# Preseason Game Thread: Kings vs. Blazers



## OdenRoyLMA2 (May 23, 2008)

Ugh...longest offseason EVER! Glad it's coming to an end. 

Anyway, should be a win. *knock on wood*

Let the games begin!!


----------



## OdenRoyLMA2 (May 23, 2008)

BTW, Game starts Tuesday @ 7:00 PM I believe.


----------



## B-Roy (Feb 12, 2008)

OdenRoyLMA2 said:


> BTW, Game starts Tuesday @ 7:00 PM I believe.


Sucks that it isn't going to be televised. Sucks hard.


----------



## HispanicCausinPanic (Jul 2, 2005)

The kings will be broadcasting the game. Now in the past you could watch preseason games on the LeaguePass, but as of right now, it's not on the guide. Road Trip to SacTown!


----------



## OdenRoyLMA2 (May 23, 2008)

HispanicCausinPanic said:


> The kings will be broadcasting the game. Now in the past you could watch preseason games on the LeaguePass, but as of right now, it's not on the guide. Road Trip to SacTown!


If the Kings are indeed broadcasting the game, then that means we should be able to stream it over the web from certain sites...


----------



## HispanicCausinPanic (Jul 2, 2005)

OdenRoyLMA2 said:


> If the Kings are indeed broadcasting the game, then that means we should be able to stream it over the web from certain sites...


I promise you that they are.


----------



## Nate Dogg (Oct 20, 2006)

I'll check my Comcast digital time table and see if its listed under channel 37. However I will be working the game.


----------



## Talkhard (May 13, 2003)

Nate Dogg said:


> However I will be working the game.


Meaning what?


----------



## It's_GO_Time (Oct 13, 2005)

OdenRoyLMA2 said:


> If the Kings are indeed broadcasting the game, then that means we should be able to stream it over the web from certain sites...

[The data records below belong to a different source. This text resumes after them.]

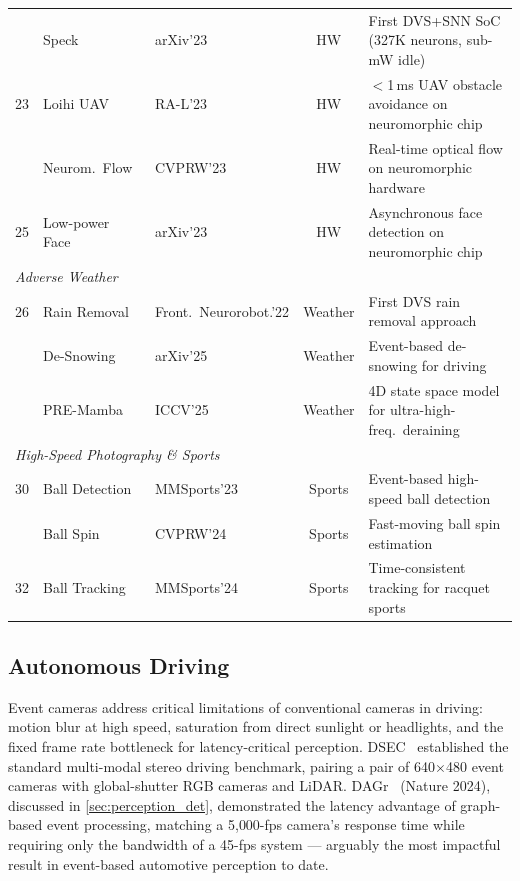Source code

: \begin{table}[t]
{\begin{tabular}{rl l c l}
\midrule
\rowalt
22 & Speck~\cite{bauer2023speck} & arXiv'23 & HW & First DVS+SNN SoC (327K neurons, sub-mW idle) \\
23 & Loihi UAV~\cite{paredes2023neurochip} & RA-L'23 & HW & $<$1\,ms UAV obstacle avoidance on neuromorphic chip \\
\rowalt
24 & Neurom.~Flow~\cite{shiba2023neuromorphicof} & CVPRW'23 & HW & Real-time optical flow on neuromorphic hardware \\
25 & Low-power Face~\cite{li2023lowpowerface} & arXiv'23 & HW & Asynchronous face detection on neuromorphic chip \\
\midrule
\multicolumn{5}{l}{\textit{Adverse Weather}} \\
\midrule
26 & Rain Removal~\cite{jiang2022rainremoval} & Front.~Neurorobot.'22 & Weather & First DVS rain removal approach \\
\rowalt
28 & De-Snowing~\cite{zhang2025desnowing} & arXiv'25 & Weather & Event-based de-snowing for driving \\
\rowalt
29 & PRE-Mamba~\cite{li2025premamba} & ICCV'25 & Weather & 4D state space model for ultra-high-freq.\ deraining \\
\midrule
\multicolumn{5}{l}{\textit{High-Speed Photography \& Sports}} \\
\midrule
30 & Ball Detection~\cite{delamare2023balldetect} & MMSports'23 & Sports & Event-based high-speed ball detection \\
\rowalt
31 & Ball Spin~\cite{gao2024ballspin} & CVPRW'24 & Sports & Fast-moving ball spin estimation \\
32 & Ball Tracking~\cite{gao2024balltracking} & MMSports'24 & Sports & Time-consistent tracking for racquet sports \\
\bottomrule
\end{tabular}
}
\end{table}


\subsection{Autonomous Driving}
\label{sec:appl_driving}

Event cameras address critical limitations of conventional cameras in driving: motion blur at high speed, saturation from direct sunlight or headlights, and the fixed frame rate bottleneck for latency-critical perception. DSEC~\cite{gehrig2021dsec} established the standard multi-modal stereo driving benchmark, pairing a pair of 640$\times$480 event cameras with global-shutter RGB cameras and LiDAR. DAGr~\cite{gehrig2024dagr} (Nature 2024), discussed in \cref{sec:perception_det}, demonstrated the latency advantage of graph-based event processing, matching a 5{,}000-fps camera's response time while requiring only the bandwidth of a 45-fps system --- arguably the most impactful result in event-based automotive perception to date.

Major kudos to anyone who posts that website.


----------



## <-=*PdX*=-> (Oct 11, 2007)

How about just get tickets to the game. I am making the trip up from Corvallis tonight to get ready for the game tomorrow! I am also getting NBA2k9 tonight!


----------



## HispanicCausinPanic (Jul 2, 2005)

Talkhard said:


> Meaning what?


He is the Chinese lady on the uni-cycle with the bowls!


----------



## Anonymous Gambler (May 29, 2006)

It's_GO_Time said:


> Major kudos to anyone who posts that website.

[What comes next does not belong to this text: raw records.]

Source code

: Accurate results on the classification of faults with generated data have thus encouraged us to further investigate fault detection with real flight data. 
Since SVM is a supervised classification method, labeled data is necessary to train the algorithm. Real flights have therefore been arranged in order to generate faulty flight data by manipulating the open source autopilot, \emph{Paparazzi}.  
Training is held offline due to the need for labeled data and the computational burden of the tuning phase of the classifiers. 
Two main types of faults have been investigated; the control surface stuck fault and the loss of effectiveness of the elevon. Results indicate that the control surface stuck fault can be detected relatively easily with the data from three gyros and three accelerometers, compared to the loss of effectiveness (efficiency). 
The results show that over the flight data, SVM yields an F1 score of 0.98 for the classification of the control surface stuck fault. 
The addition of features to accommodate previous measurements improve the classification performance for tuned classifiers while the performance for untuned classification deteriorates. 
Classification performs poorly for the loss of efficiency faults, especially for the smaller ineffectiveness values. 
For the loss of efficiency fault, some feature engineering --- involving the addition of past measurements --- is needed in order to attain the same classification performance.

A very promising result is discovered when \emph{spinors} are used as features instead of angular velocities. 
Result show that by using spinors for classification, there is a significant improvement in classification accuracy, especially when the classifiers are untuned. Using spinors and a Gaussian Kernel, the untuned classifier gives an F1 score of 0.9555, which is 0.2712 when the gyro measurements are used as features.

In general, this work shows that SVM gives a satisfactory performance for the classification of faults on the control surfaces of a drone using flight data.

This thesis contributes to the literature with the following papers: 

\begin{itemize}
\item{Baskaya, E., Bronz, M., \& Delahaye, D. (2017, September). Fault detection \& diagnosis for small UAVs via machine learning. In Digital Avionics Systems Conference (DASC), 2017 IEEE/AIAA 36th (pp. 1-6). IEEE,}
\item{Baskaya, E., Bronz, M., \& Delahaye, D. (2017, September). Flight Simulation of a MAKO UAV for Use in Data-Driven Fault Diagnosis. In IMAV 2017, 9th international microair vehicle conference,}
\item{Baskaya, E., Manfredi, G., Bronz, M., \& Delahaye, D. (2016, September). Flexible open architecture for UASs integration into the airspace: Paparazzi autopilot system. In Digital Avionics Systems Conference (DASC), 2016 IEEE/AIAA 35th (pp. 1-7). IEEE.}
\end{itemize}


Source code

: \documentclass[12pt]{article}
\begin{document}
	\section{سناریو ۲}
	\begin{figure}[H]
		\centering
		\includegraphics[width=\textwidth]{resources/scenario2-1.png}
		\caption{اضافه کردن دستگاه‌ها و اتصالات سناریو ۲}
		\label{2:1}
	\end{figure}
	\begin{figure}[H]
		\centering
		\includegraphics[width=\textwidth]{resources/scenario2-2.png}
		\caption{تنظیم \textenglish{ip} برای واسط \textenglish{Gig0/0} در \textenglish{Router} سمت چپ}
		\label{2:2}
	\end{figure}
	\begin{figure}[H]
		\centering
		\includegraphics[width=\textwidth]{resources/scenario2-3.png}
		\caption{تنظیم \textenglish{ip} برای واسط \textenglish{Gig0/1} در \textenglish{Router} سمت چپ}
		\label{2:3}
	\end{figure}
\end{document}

c'mon which website? email it to me at [email protected] and I'll post it!


----------



## Nate4Prez (Jun 3, 2007)

I'll post a link to the game tomorrow...


----------



## Driew (Oct 20, 2007)

Nate4Prez said:


> I'll post a link to the game tomorrow...

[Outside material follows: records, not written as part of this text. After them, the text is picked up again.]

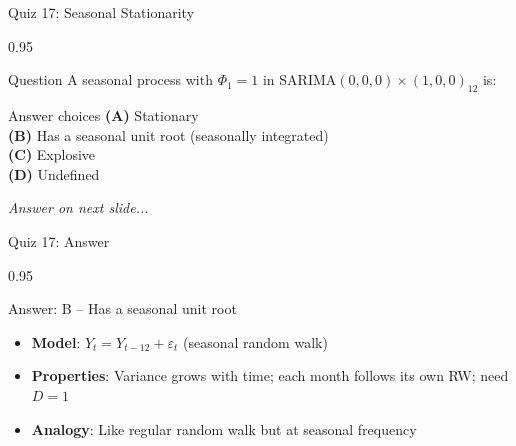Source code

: \documentclass[9pt, aspectratio=169, t]{beamer}
\begin{document}
\begin{frame}{Quiz 17: Seasonal Stationarity}
    \begin{cminipage}{0.95\textwidth}
    \begin{alertblock}{Question}
        A seasonal process with $\Phi_1 = 1$ in SARIMA$(0,0,0) \times (1,0,0)_{12}$ is:
    \end{alertblock}

    \vspace{0.4cm}

    \begin{block}{Answer choices}
        \textcolor{MainBlue}{\textbf{(A)}} Stationary\\[3pt]
        \textcolor{MainBlue}{\textbf{(B)}} Has a seasonal unit root (seasonally integrated)\\[3pt]
        \textcolor{MainBlue}{\textbf{(C)}} Explosive\\[3pt]
        \textcolor{MainBlue}{\textbf{(D)}} Undefined
    \end{block}

    \vspace{0.5cm}

    \begin{center}
        \textit{Answer on next slide...}
    \end{center}
    \end{cminipage}
\end{frame}

\begin{frame}{Quiz 17: Answer}
    \begin{cminipage}{0.95\textwidth}
    \begin{exampleblock}{Answer: B -- Has a seasonal unit root}
        \begin{itemize}
            \item \textbf{Model}: $Y_t = Y_{t-12} + \varepsilon_t$ (seasonal random walk)
            \item \textbf{Properties}: Variance grows with time; each month follows its own RW; need $D = 1$
            \item \textbf{Analogy}: Like regular random walk but at seasonal frequency
        \end{itemize}
    \end{exampleblock}

    \end{cminipage}
\end{frame}
\end{document}

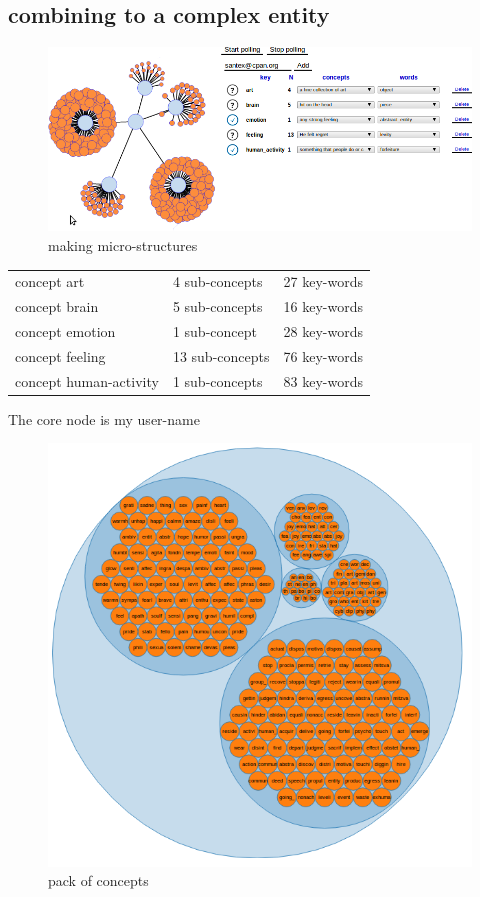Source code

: \documentclass[15pt]{article}
\begin{document}
\vskip 1cm


\subsection{combining to a complex entity}
\begin{flushleft}	
\begin{figure}[htp]
\centering
\includegraphics[scale=0.55]{./img/micro-structure-creation-implement.png}
\caption{making micro-structures}
\label{}
\end{figure}
\end{flushleft}
\begin{tabular}{lll}
	concept art & 4 sub-concepts & 27 key-words\\
	concept brain & 5 sub-concepts &  16 key-words\\
	concept emotion & 1 sub-concept &  28 key-words\\
	concept feeling & 13 sub-concepts &  76 key-words\\
	concept human-activity & 1 sub-concepts &  83 key-words\\

\end{tabular}
\vskip 1cm
	The core node is my user-name
\begin{flushleft}	
\begin{figure}[htp]
\centering
\includegraphics[scale=0.80]{./img/circle.png}
\caption{pack of concepts}
\end{figure}
\end{flushleft}
\vskip 5cm
\end{document}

Excellent!! Thanks in advance!!


----------



## It's_GO_Time (Oct 13, 2005)

Anonymous Gambler said:


> c'mon which website? email it to me at [email protected] and I'll post it!


I phrased that wrong . . . I don't know which website or I would post it myself.

But it looks like Nate4prez has it covered.


----------



## B-Roy (Feb 12, 2008)

Driew said:


> Excellent!! Thanks in advance!!


It's not being broadcasted at all.

http://www.nba.com/schedules/index.html?gamedate=20081007


----------



## HispanicCausinPanic (Jul 2, 2005)

B-Roy said:


> It's not being broadcasted at all.
> 
> http://www.nba.com/schedules/index.html?gamedate=20081007


Really! Interesting, since I am working for the Sacramento Kings tomorrow night at the Rose Garden. I wonder what I'm doing then?


----------



## It's_GO_Time (Oct 13, 2005)

HispanicCausinPanic said:


> Really! Interesting, since I am working for the Sacramento Kings tomorrow night at the Rose Garden. I wonder what I'm doing then?


Oh god, where do I go with this one . . .

jockstrap cleanup . . . and no sniffing allowed, you basement pole homeowner.


----------



## HispanicCausinPanic (Jul 2, 2005)

It's_GO_Time said:


> Oh god, where do I go with this one . . .
> 
> jockstrap cleanup . . . and no sniffing allowed, you basement pole homeowner.


I've got no comeback............... you win!


----------



## LOTBFan (Jul 4, 2008)

i heard he slaps puppies for all the players on their tour bus.

if you are working a camera i will be the guy who looks like 8000 other guys, try to put me up on the big screen if possible please.


----------



## HispanicCausinPanic (Jul 2, 2005)

LOTBFan said:


> i heard he slaps puppies for all the players on their tour bus.
> 
> if you are working a camera i will be the guy who looks like 8000 other guys, try to put me up on the big screen if possible please.


Only if you do the robot!


----------



## aussiestatman (Dec 12, 2006)

what will be the starting 5 for both teams


----------



## Entity (Feb 21, 2005)

Portland will likely start:

PG Sergio Rodriguez
SG Brandon Roy
SF Martell Webster
PF LaMarcus Aldridge
C Joel Przybilla

Greg Oden and Steve Blake will be held out.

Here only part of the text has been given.